[Rendered images with source text]
>>>

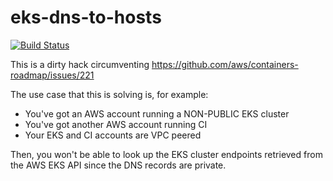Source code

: eks-dns-to-hosts
===

[![Build Status](https://secure.travis-ci.org/solvip/eks-dns-to-hosts.png)](http://travis-ci.org/solvip/eks-dns-to-hosts)

This is a dirty hack circumventing https://github.com/aws/containers-roadmap/issues/221

The use case that this is solving is, for example:
- You've got an AWS account running a NON-PUBLIC EKS cluster
- You've got another AWS account running CI
- Your EKS and CI accounts are VPC peered

Then, you won't be able to look up the EKS cluster endpoints retrieved from the AWS EKS API since the DNS records are private.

<<<

:: Problem description ::
Copy out every line from the data above that has "cluster" in it.

:: Answer ::
- You've got an AWS account running a NON-PUBLIC EKS cluster
Then, you won't be able to look up the EKS cluster endpoints retrieved from the AWS EKS API since the DNS records are private.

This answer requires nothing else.